Sitting in packed bleachers and munching on popcorn, we thought we were about to watch a great water display … not be a part of one. Rains harder than I’d ever experienced began falling during the first scenes of the show.

My first monsoon experience happened during a group visit to the Gujarat Akshardham temple—a little ways outside of the city—a place that blends a sacred space, museum and amusement park all into one. After learning at the temple museum about Bhagwan Swaminarayan, an 18th-19th century Hindu prophet, our group went to the site’s nighttime water and light show. Sitting in packed bleachers and munching on popcorn, we thought we were about to watch a great water display … not be a part of one. Rains harder than I’d ever experienced began falling during the first scenes of the show. People began leaving and—even though we tried to tough the water out—we quickly became too drenched to focus on anything else. As we attempted to leave with hoards of people, I realized something; I was soaked and I was cold, but I was happy.
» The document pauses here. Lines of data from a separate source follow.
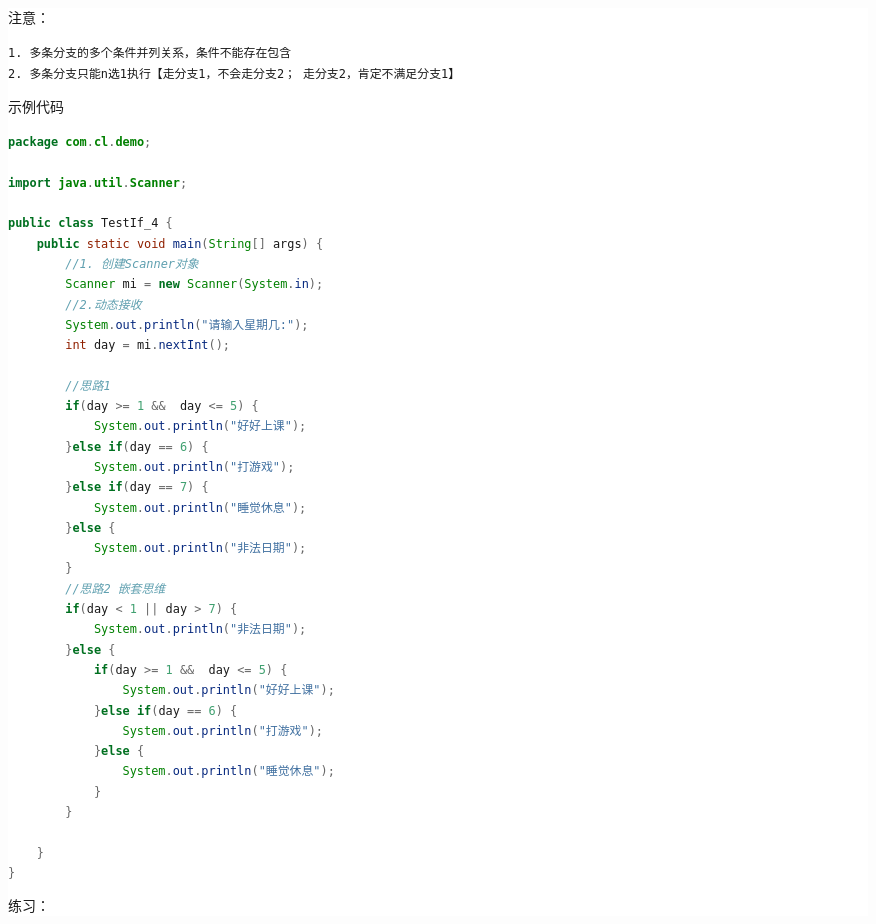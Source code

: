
 ```java
```

注意：

```
1. 多条分支的多个条件并列关系，条件不能存在包含
2. 多条分支只能n选1执行【走分支1，不会走分支2； 走分支2，肯定不满足分支1】
```

示例代码

```java
package com.cl.demo;

import java.util.Scanner;

public class TestIf_4 {
	public static void main(String[] args) {		
		//1. 创建Scanner对象
		Scanner mi = new Scanner(System.in);		    
		//2.动态接收
		System.out.println("请输入星期几:");
		int day = mi.nextInt(); 
		
		//思路1
		if(day >= 1 &&  day <= 5) {
			System.out.println("好好上课");
		}else if(day == 6) {
			System.out.println("打游戏");
		}else if(day == 7) {
			System.out.println("睡觉休息");
		}else {
			System.out.println("非法日期");
		}		
		//思路2 嵌套思维
		if(day < 1 || day > 7) {
			System.out.println("非法日期");
		}else {
			if(day >= 1 &&  day <= 5) {
				System.out.println("好好上课");
			}else if(day == 6) {
				System.out.println("打游戏");
			}else {
				System.out.println("睡觉休息");
			}
		}

	}
}

```

练习：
Being drenched with rainfall, a condition that would usually make me annoyed or exasperated, in a way made me excited. Just like the onslaught of new Indian foods or the seemingly lawless driving methods in Ahmedabad’s roadways, monsoon was an intimidating yet exciting aspect of my time in India I’d come to love and appreciate as different from my own culture. Experiencing the much-talked-about rains for the first time, I felt initiated into my life in Ahmedabad—like the skies opened up and said “Hey, Americans, let me show you what I’m really like!”

My sense of the rains as welcoming was reinforced the next day at the NGO office where all of us DukeEngagers do our work. Having spent a few days becoming familiar with the organization, its various community endeavors and the specificities of our selected projects, that day was the first I felt completely settled into the space and into my goals for my personal project.

Working on the Women @ Work project at SAATH Charitable Trust, I am focusing on developing a teacher’s manual for their beautician training program. In this initiative, women in Ahmedabad take classes in which they learn how to be assistant beauty therapists at existing salons—and also how to establish salons of their own. As part of this training, they are required to complete a series of Life Skills modules, on topics ranging from the importance of community to women’s rights. While the modules touch on important subjects, they provide little guidance for program leaders on how to approach each topic, kinds of activities that are applicable for each module, or general interesting and helpful information on each subject. To facilitate program leaders with their teaching, I am thus creating a manual to accompany the modules. In addition, during my visits to two different training centers, I field-test a handful of lesson plans with groups of women enrolled in the Life Skills program.

With a daunting new assignment on my plate and the new environment still setting in, I was nervous for my first real day at work. Luckily, though, the rains welcomed me. Just as I was finishing my first few lessons in the teacher’s manual—and I finally had some sort of physical evidence of the work I’d be contributing during my time in India—the other DukeEngager in the office and I were called outside for a dalwada party.

Reminiscent of a pizza party in high school, the whole SAATH office flocked around a few plates of dalwada, a fried snack consisting of ground lentils, green chilies and coriander. Expecting the gathering to be in celebration of someone’s birthday or an accomplishment by the organization, I was surprised to learn the afternoon snack was commemorating something else: the rains.

Meeting many SAATH coworkers for the first time and bonding as a workplace over the delicious snacks, I couldn’t have felt more welcomed during my first day in the office. Just as the rains the day before had made me feel somewhat initiated into life in Ahmedabad, this celebration of monsoon made me feel inducted into the office. A million miles away from home, I couldn’t have predicted that something so unlike home would be the thing to make me feel so welcome. So, I’m left saving something I never thought I would: let it rain.